TASK ITEM: When you reach the line containing "Social Network API" in the data below, begin returning lines exactly as written, and stop once the line containing "the [Mongoose](https://www.npmjs.com/package/mongoose) ODM.**" has been returned.

DATA PROVIDED:
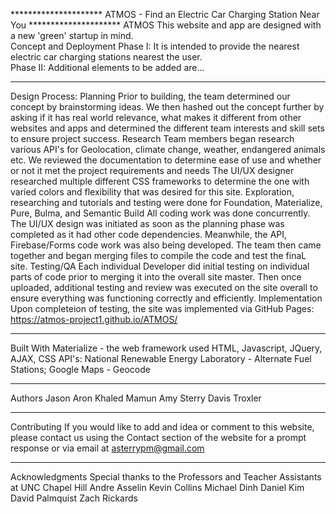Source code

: *********************  ATMOS - Find an Electric Car Charging Station Near You  ********************* 
ATMOS
This website and app are designed with a new 'green' startup in mind.  
Concept and Deployment
Phase I:
It is intended to provide the nearest electric car charging stations nearest the user.  
Phase II:
Additional elements to be added are...<!--fill in next steps here-->
****************************************************************************************************
Design Process:
Planning
Prior to building, the team determined our concept by brainstorming ideas.  We then hashed out the concept further by asking if it has real world relevance, what makes it different from other websites and apps and determined the different team interests and skill sets to ensure project success.
Research
Team members began research various API's for Geolocation, climate change, weather, endangered animals etc.  We reviewed the documentation to determine ease of use and whether or not it met the project requirements and needs
The UI/UX designer researched multiple different CSS frameworks to determine the one with varied colors and flexibility that was desired for this site.  Exploration, researching and tutorials and testing were done for Foundation, Materialize, Pure, Bulma, and Semantic
Build
All coding work was done concurrently.  The UI/UX design was initiated as soon as the planning phase was completed as it had other code dependencies.  Meanwhile, the API, Firebase/Forms code work was also being developed.  The team then came together and began merging files to compile the code and test the finaL site.
Testing/QA
Each individual Developer did initial testing on individual parts of code prior to merging it into the overall site master.  Then once uploaded, additional testing and review was executed on the site overall to ensure everything was functioning correctly and efficiently.
Implementation
Upon completeion of testing, the site was implemented via GitHub Pages: https://atmos-project1.github.io/ATMOS/
****************************************************************************************************
Built With
Materialize - the web framework used
HTML, Javascript, JQuery, AJAX, CSS 
API's: National Renewable Energy Laboratory - Alternate Fuel Stations; Google Maps - Geocode
****************************************************************************************************
Authors
Jason Aron 
Khaled Mamun 
Amy Sterry 
Davis Troxler
****************************************************************************************************
Contributing
If you would like to add and idea or comment to this website, please contact us using the Contact section of the website for a prompt response or via email at asterrypm@gmail.com
****************************************************************************************************
Acknowledgments
Special thanks to the Professors and Teacher Assistants at UNC Chapel Hill
Andre Asselin
Kevin Collins
Michael Dinh
Daniel Kim
David Palmquist
Zach Rickards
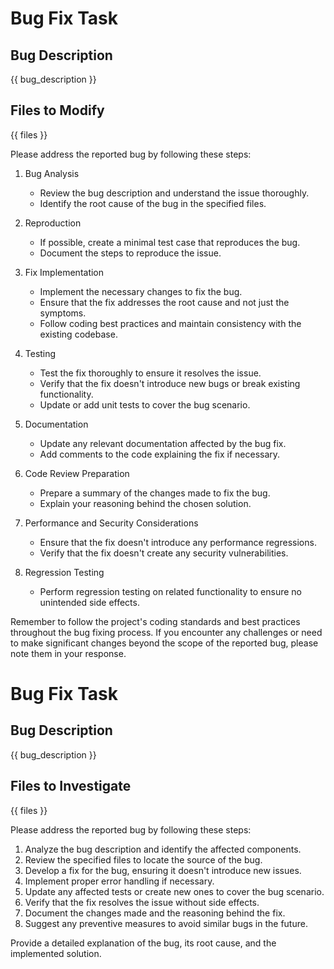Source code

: # Bug Fix Task

## Bug Description
{{ bug_description }}

## Files to Modify
{{ files }}

Please address the reported bug by following these steps:

1. Bug Analysis
   - Review the bug description and understand the issue thoroughly.
   - Identify the root cause of the bug in the specified files.

2. Reproduction
   - If possible, create a minimal test case that reproduces the bug.
   - Document the steps to reproduce the issue.

3. Fix Implementation
   - Implement the necessary changes to fix the bug.
   - Ensure that the fix addresses the root cause and not just the symptoms.
   - Follow coding best practices and maintain consistency with the existing codebase.

4. Testing
   - Test the fix thoroughly to ensure it resolves the issue.
   - Verify that the fix doesn't introduce new bugs or break existing functionality.
   - Update or add unit tests to cover the bug scenario.

5. Documentation
   - Update any relevant documentation affected by the bug fix.
   - Add comments to the code explaining the fix if necessary.

6. Code Review Preparation
   - Prepare a summary of the changes made to fix the bug.
   - Explain your reasoning behind the chosen solution.

7. Performance and Security Considerations
   - Ensure that the fix doesn't introduce any performance regressions.
   - Verify that the fix doesn't create any security vulnerabilities.

8. Regression Testing
   - Perform regression testing on related functionality to ensure no unintended side effects.

Remember to follow the project's coding standards and best practices throughout the bug fixing process. If you encounter any challenges or need to make significant changes beyond the scope of the reported bug, please note them in your response.
# Bug Fix Task

## Bug Description
{{ bug_description }}

## Files to Investigate
{{ files }}

Please address the reported bug by following these steps:

1. Analyze the bug description and identify the affected components.
2. Review the specified files to locate the source of the bug.
3. Develop a fix for the bug, ensuring it doesn't introduce new issues.
4. Implement proper error handling if necessary.
5. Update any affected tests or create new ones to cover the bug scenario.
6. Verify that the fix resolves the issue without side effects.
7. Document the changes made and the reasoning behind the fix.
8. Suggest any preventive measures to avoid similar bugs in the future.

Provide a detailed explanation of the bug, its root cause, and the implemented solution.
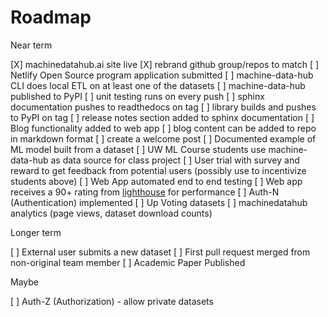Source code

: # Roadmap

Near term

[X] machinedatahub.ai site live
[X] rebrand github group/repos to match
[ ] Netlify Open Source program application submitted
[ ] machine-data-hub CLI does local ETL on at least one of the datasets
[ ] machine-data-hub published to PyPI
  [ ] unit testing runs on every push
  [ ] sphinx documentation pushes to readthedocs on tag
  [ ] library builds and pushes to PyPI on tag
  [ ] release notes section added to sphinx documentation
[ ] Blog functionality added to web app
  [ ] blog content can be added to repo in markdown format
  [ ] create a welcome post
[ ] Documented example of ML model built from a dataset
[ ] UW ML Course students use machine-data-hub as data source for class project
[ ] User trial with survey and reward to get feedback from potential users (possibly use to incentivize students above)
[ ] Web App automated end to end testing
[ ] Web app receives a 90+ rating from [lighthouse](https://developers.google.com/web/tools/lighthouse) for performance
[ ] Auth-N (Authentication) implemented
[ ] Up Voting datasets
[ ] machinedatahub analytics (page views, dataset download counts)

Longer term

[ ] External user submits a new dataset
[ ] First pull request merged from non-original team member
[ ] Academic Paper Published

Maybe

[ ] Auth-Z (Authorization) - allow private datasets

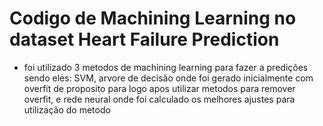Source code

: # Codigo de Machining Learning no dataset Heart Failure Prediction


- foi utilizado 3 metodos de machining learning para fazer a predições sendo eles: SVM, arvore de decisão onde foi gerado inicialmente com overfit de proposito para logo apos utilizar metodos para remover overfit, e rede neural onde foi calculado os melhores ajustes para utilização do metodo
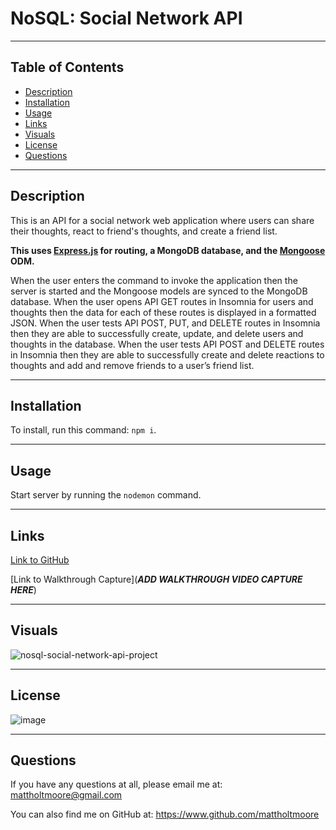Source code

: # NoSQL: Social Network API

***

## Table of Contents
- [Description](#description)  
- [Installation](#installation)
- [Usage](#usage)
- [Links](#links)  
- [Visuals](#visuals)
- [License](#license)
- [Questions](#questions)

***

## Description
This is an API for a social network web application where users can share their thoughts, react to friend's thoughts, and create a friend list. 

**This uses [Express.js](https://www.npmjs.com/package/express) for routing, a MongoDB database, and the [Mongoose](https://www.npmjs.com/package/mongoose) ODM.** 

When the user enters the command to invoke the application then the server is started and the Mongoose models are synced to the MongoDB database. When the user opens API GET routes in Insomnia for users and thoughts then the data for each of these routes is displayed in a formatted JSON. When the user tests API POST, PUT, and DELETE routes in Insomnia then they are able to successfully create, update, and delete users and thoughts in the database. When the user tests API POST and DELETE routes in Insomnia then they are able to successfully create and delete reactions to thoughts and add and remove friends to a user’s friend list.

***

## Installation
To install, run this command: `npm i`.

***

## Usage
Start server by running the `nodemon` command.


***

## Links
[Link to GitHub](https://github.com/mattholtmoore/nosql-social-network-api-project)  

[Link to Walkthrough Capture](***ADD WALKTHROUGH VIDEO CAPTURE HERE***)

***

## Visuals
![nosql-social-network-api-project](assets/social-network-api.gif "nosql-social-network-api-project")

***

## License
![image](https://img.shields.io/badge/license-MIT-turquoise)

***

## Questions
If you have any questions at all, please email me at: mattholtmoore@gmail.com

You can also find me on GitHub at: https://www.github.com/mattholtmoore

RESULT OF THE TASK:
: # NoSQL: Social Network API

***

## Table of Contents
- [Description](#description)  
- [Installation](#installation)
- [Usage](#usage)
- [Links](#links)  
- [Visuals](#visuals)
- [License](#license)
- [Questions](#questions)

***

## Description
This is an API for a social network web application where users can share their thoughts, react to friend's thoughts, and create a friend list. 

**This uses [Express.js](https://www.npmjs.com/package/express) for routing, a MongoDB database, and the [Mongoose](https://www.npmjs.com/package/mongoose) ODM.** 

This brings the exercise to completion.